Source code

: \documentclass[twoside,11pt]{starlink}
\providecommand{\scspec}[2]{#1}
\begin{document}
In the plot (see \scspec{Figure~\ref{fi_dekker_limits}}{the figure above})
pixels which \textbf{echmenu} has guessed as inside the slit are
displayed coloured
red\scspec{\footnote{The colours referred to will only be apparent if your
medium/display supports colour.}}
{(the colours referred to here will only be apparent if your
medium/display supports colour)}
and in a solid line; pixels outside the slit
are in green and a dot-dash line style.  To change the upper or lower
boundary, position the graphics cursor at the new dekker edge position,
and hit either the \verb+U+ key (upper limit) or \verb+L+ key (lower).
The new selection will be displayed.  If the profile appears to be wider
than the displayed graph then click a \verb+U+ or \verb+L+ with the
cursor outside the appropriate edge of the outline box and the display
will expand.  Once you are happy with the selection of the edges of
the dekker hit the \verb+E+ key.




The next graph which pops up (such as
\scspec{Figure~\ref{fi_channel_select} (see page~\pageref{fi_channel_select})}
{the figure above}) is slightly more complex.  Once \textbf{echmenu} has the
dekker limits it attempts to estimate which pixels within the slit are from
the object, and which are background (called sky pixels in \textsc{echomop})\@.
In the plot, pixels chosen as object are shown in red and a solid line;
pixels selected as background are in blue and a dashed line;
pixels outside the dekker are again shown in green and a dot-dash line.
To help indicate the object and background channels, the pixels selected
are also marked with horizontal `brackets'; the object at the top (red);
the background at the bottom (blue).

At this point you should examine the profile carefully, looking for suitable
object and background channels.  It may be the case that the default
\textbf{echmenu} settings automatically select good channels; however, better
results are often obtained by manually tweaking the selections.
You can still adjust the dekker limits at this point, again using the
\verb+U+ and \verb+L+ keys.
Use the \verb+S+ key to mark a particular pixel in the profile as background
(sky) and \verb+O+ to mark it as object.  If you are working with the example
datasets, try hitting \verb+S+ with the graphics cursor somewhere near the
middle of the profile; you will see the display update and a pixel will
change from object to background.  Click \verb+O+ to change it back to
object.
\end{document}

================

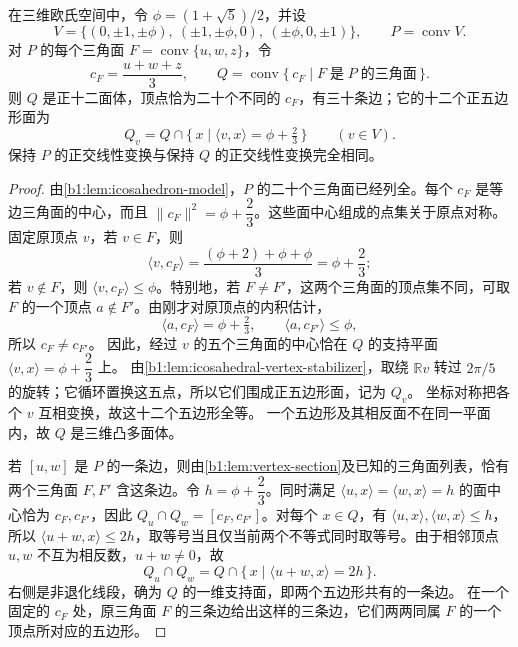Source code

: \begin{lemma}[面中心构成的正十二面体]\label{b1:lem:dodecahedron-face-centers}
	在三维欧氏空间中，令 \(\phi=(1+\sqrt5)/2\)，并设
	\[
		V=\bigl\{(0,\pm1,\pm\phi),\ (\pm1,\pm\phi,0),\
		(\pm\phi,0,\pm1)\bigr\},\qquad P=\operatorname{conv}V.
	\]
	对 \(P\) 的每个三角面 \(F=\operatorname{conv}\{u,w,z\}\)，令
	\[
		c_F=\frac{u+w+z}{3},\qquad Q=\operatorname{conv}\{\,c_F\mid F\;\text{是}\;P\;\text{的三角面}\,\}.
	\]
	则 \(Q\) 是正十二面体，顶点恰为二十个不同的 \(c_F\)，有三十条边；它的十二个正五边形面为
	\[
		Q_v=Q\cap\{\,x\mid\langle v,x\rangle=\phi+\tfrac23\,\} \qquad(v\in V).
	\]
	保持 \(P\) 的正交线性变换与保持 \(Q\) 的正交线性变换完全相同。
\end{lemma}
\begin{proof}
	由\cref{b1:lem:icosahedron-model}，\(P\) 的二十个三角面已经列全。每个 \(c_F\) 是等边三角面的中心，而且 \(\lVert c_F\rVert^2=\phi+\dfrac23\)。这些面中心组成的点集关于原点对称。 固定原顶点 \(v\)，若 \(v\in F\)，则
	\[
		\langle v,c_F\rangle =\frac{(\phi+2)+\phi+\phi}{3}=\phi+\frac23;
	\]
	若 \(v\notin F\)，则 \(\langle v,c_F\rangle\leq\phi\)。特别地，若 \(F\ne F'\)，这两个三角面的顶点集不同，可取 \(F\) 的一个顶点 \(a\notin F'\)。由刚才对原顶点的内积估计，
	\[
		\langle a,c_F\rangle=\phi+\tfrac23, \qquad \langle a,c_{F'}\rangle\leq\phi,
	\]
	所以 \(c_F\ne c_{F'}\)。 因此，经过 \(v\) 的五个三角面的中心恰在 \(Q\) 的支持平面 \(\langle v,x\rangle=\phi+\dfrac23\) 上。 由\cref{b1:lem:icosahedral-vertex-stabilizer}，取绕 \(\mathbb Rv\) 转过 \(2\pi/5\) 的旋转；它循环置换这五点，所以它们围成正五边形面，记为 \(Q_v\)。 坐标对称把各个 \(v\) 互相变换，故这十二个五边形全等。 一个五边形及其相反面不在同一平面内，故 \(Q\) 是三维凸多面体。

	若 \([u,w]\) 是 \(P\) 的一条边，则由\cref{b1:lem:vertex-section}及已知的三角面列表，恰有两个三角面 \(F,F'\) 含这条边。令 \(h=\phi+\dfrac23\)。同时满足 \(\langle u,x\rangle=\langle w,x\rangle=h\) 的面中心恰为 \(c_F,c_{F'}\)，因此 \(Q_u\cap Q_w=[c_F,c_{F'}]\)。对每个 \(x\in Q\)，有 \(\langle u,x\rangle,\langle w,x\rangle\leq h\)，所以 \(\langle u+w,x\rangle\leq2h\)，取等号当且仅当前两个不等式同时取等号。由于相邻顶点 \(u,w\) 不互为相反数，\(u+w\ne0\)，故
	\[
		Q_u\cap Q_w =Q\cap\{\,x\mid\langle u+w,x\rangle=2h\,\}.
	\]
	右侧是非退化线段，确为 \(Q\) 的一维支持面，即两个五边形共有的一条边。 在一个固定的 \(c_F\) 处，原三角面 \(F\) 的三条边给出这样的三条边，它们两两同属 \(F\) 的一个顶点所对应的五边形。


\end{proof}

================

▶ Goal of the exercise
From the entries above, copy each line holding "only".

▶ Task solution
red\scspec{\footnote{The colours referred to will only be apparent if your
{(the colours referred to here will only be apparent if your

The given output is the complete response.